Work instructions.
All pictures are to be omitted while the lines starting at the line with "You need Python 3.5 or higher." and ending at the line with "2.降低 CPU 计算" in the material below are retyped exactly, both ends included.

Raw data.

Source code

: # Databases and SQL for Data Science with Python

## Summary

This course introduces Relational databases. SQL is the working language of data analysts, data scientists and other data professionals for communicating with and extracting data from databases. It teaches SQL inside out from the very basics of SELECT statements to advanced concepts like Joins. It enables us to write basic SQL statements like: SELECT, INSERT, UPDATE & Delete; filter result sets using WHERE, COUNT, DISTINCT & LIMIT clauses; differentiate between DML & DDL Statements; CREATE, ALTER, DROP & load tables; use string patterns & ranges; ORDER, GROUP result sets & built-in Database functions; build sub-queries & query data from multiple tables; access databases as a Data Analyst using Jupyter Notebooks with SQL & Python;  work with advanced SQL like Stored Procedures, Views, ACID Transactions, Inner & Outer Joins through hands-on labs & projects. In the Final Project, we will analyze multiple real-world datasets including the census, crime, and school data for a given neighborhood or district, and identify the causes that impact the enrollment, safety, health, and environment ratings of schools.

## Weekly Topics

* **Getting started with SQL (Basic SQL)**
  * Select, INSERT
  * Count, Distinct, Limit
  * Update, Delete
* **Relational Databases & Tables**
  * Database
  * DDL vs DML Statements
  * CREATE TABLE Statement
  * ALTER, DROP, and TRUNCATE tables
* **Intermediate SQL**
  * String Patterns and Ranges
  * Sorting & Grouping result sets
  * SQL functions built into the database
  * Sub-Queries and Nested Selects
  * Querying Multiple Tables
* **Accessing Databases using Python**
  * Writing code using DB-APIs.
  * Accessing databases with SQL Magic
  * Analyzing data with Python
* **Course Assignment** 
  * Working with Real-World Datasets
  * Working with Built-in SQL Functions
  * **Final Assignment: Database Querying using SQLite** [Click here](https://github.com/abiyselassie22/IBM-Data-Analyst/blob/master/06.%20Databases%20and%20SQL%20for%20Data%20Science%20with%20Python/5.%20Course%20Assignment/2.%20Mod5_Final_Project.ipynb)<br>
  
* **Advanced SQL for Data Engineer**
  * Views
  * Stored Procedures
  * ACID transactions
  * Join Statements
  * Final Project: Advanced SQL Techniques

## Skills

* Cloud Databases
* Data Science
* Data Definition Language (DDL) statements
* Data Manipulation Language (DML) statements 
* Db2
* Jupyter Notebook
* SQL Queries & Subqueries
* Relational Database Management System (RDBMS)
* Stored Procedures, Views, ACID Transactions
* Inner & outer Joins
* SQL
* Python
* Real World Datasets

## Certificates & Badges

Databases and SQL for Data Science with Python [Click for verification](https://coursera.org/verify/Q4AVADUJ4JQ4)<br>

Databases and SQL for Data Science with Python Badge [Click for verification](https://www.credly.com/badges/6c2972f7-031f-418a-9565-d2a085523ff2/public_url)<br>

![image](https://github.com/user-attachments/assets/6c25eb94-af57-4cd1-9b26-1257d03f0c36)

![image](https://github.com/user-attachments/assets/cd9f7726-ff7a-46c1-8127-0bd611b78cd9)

--

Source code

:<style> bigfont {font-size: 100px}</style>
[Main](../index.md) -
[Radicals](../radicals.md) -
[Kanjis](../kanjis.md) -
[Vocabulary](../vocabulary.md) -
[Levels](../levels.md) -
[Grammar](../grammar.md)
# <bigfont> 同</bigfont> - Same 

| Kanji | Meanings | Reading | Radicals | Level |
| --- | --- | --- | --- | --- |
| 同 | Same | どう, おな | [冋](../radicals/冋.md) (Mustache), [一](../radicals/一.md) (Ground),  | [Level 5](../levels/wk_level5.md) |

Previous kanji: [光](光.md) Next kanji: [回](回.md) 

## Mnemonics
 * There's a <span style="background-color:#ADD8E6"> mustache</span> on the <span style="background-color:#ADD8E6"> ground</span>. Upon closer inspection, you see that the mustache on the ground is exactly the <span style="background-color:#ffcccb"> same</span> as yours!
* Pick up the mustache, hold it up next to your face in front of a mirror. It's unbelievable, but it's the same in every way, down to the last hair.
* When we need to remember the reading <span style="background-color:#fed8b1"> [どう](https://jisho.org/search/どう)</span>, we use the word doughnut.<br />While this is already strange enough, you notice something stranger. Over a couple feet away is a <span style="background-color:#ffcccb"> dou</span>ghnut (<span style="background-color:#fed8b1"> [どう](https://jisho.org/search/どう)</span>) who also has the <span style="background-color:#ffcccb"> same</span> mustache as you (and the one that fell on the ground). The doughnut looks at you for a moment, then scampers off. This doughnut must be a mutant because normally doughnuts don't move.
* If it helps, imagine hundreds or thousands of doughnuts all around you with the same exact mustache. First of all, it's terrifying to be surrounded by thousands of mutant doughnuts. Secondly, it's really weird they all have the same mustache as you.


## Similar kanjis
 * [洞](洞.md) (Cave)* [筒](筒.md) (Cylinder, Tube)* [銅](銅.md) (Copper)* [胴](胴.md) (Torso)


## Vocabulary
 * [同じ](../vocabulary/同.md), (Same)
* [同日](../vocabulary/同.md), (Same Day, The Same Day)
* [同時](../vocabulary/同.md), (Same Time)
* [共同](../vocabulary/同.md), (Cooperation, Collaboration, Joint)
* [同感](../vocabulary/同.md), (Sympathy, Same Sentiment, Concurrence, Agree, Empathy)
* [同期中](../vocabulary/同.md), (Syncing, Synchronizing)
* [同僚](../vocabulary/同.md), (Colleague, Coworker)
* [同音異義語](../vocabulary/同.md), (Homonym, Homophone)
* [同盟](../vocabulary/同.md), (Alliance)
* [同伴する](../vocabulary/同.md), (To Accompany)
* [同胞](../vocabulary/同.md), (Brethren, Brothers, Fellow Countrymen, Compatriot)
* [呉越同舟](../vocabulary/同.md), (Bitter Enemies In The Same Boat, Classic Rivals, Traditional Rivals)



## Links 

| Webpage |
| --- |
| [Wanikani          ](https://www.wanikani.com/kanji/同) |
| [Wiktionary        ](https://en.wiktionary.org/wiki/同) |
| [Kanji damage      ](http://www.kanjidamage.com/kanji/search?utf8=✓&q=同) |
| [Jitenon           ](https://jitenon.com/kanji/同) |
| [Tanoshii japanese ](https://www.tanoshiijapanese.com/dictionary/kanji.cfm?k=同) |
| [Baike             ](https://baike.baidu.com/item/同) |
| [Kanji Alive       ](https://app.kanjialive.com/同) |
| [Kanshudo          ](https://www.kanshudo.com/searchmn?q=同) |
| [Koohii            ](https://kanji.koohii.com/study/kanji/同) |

---

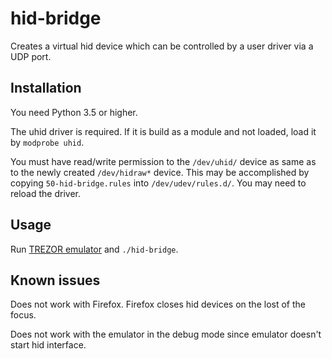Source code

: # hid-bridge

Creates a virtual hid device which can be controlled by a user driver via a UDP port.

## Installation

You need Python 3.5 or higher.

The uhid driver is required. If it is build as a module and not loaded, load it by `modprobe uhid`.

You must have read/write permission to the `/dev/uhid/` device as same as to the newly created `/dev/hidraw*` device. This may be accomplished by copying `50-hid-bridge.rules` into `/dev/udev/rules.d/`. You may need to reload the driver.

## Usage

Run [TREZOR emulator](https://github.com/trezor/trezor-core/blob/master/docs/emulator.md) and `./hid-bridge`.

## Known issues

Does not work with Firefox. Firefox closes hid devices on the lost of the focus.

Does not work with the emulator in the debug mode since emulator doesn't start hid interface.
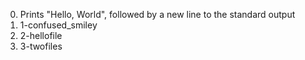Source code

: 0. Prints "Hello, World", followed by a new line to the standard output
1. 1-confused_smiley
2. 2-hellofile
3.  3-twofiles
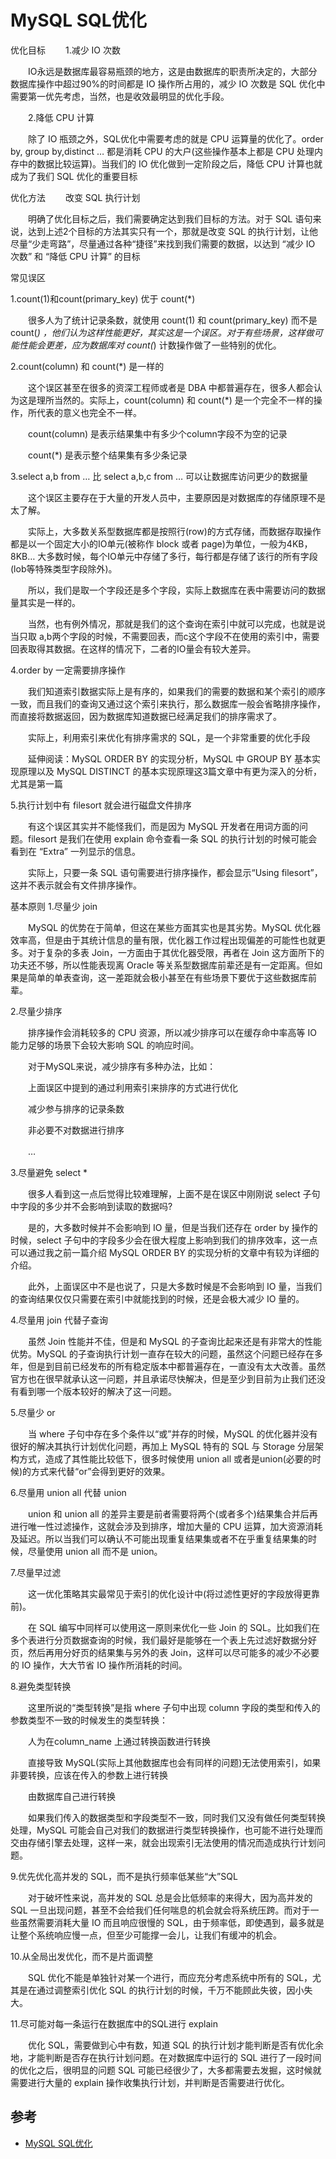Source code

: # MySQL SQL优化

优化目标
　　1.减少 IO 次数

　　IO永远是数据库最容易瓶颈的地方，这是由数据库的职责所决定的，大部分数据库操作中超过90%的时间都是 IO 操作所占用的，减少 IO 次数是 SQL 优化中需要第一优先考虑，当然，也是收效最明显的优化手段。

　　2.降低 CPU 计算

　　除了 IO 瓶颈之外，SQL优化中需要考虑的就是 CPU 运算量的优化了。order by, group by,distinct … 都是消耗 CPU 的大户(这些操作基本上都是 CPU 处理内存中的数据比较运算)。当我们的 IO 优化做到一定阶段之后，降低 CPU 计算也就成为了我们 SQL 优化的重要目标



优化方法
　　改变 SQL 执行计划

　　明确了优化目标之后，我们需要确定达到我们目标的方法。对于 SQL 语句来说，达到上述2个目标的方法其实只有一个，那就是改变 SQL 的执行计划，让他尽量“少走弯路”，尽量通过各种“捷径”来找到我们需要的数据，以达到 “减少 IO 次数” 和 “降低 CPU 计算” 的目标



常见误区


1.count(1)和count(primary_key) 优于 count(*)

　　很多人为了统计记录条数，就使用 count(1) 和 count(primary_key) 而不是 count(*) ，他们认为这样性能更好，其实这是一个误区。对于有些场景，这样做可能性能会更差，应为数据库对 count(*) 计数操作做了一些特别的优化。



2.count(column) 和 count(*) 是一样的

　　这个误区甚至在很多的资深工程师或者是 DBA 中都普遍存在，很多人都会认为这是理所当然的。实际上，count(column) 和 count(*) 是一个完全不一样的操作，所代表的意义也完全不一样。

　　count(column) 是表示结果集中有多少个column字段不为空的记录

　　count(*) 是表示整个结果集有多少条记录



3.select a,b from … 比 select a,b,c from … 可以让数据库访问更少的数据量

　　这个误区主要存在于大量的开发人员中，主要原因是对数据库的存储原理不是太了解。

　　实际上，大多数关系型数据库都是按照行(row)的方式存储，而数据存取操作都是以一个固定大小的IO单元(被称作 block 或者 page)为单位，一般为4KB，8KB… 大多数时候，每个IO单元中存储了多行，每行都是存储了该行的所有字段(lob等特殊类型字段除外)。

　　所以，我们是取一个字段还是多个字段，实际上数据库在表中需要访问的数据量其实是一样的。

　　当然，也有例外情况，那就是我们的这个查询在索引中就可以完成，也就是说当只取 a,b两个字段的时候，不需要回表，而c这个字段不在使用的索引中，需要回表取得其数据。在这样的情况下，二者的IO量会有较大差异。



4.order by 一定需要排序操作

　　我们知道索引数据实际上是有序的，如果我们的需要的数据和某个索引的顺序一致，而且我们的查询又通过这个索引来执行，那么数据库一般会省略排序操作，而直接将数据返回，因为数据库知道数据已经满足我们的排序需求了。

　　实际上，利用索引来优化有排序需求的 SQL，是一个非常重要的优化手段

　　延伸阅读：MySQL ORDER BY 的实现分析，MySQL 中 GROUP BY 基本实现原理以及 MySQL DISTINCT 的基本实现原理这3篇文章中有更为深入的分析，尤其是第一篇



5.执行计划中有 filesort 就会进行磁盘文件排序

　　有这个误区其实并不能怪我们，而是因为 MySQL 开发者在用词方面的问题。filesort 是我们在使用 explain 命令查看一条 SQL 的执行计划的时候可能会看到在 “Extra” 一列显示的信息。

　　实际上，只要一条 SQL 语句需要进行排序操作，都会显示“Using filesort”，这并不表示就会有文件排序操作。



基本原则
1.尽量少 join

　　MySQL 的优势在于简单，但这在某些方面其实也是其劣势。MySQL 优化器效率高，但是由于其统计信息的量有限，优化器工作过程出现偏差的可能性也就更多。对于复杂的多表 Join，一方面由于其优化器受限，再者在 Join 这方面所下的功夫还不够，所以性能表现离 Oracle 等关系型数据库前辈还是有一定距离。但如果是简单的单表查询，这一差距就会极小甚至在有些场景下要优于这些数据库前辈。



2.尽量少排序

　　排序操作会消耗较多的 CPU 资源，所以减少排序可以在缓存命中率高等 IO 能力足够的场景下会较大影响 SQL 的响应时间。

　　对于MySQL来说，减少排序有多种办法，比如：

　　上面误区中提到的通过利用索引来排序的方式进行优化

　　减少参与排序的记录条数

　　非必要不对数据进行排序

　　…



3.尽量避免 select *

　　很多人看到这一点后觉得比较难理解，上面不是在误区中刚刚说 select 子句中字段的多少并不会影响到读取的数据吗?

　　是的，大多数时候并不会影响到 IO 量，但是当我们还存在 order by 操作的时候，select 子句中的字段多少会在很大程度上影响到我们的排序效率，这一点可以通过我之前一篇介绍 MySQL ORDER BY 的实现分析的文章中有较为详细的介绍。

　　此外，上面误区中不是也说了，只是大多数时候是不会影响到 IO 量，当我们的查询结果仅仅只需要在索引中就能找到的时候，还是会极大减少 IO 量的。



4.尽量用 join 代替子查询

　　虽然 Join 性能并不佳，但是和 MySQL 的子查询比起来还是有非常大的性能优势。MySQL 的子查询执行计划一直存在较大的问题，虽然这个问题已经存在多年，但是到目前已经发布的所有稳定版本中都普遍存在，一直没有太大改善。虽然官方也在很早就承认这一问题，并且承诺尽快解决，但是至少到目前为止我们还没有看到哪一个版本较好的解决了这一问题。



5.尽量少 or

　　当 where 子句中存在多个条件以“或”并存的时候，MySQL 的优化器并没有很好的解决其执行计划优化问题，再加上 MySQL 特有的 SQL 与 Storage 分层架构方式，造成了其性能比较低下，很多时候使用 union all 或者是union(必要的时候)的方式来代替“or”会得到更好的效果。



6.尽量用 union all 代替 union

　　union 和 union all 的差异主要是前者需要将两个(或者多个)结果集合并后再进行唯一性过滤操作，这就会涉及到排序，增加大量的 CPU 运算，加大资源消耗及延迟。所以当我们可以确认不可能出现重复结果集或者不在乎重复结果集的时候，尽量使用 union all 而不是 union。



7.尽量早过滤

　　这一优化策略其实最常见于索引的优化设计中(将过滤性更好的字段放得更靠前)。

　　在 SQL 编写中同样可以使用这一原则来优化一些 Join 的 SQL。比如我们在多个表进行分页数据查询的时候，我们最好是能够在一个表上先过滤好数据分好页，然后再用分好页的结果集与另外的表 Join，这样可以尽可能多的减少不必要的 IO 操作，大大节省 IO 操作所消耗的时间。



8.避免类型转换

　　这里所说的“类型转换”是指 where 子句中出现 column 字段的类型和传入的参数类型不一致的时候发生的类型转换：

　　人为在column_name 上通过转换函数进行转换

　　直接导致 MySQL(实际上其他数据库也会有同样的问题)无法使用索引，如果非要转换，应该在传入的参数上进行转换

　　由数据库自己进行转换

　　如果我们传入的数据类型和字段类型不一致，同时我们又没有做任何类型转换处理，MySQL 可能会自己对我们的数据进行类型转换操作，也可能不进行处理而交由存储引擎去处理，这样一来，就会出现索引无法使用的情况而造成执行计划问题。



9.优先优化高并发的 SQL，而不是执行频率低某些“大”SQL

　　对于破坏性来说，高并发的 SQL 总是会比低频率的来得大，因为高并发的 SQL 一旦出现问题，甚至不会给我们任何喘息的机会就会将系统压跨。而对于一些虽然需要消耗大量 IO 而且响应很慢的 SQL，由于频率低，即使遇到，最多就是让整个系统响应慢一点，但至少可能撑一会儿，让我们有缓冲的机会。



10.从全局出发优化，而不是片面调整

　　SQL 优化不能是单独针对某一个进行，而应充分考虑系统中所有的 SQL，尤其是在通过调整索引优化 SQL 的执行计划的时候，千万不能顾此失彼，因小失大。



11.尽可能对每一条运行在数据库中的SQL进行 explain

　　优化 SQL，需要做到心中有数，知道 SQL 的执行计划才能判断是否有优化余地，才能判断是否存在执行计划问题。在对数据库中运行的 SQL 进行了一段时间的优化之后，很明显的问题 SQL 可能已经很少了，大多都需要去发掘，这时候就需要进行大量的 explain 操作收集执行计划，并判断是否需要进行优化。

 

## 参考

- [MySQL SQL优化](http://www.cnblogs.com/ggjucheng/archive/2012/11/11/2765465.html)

Worked solution.
You need Python 3.5 or higher.

The uhid driver is required. If it is build as a module and not loaded, load it by `modprobe uhid`.

You must have read/write permission to the `/dev/uhid/` device as same as to the newly created `/dev/hidraw*` device. This may be accomplished by copying `50-hid-bridge.rules` into `/dev/udev/rules.d/`. You may need to reload the driver.

## Usage

Run [TREZOR emulator](https://github.com/trezor/trezor-core/blob/master/docs/emulator.md) and `./hid-bridge`.

## Known issues

Does not work with Firefox. Firefox closes hid devices on the lost of the focus.

Does not work with the emulator in the debug mode since emulator doesn't start hid interface.
Source code

: 0. Prints "Hello, World", followed by a new line to the standard output
1. 1-confused_smiley
2. 2-hellofile
3.  3-twofiles
Source code

: # MySQL SQL优化

优化目标
　　1.减少 IO 次数

　　IO永远是数据库最容易瓶颈的地方，这是由数据库的职责所决定的，大部分数据库操作中超过90%的时间都是 IO 操作所占用的，减少 IO 次数是 SQL 优化中需要第一优先考虑，当然，也是收效最明显的优化手段。

　　2.降低 CPU 计算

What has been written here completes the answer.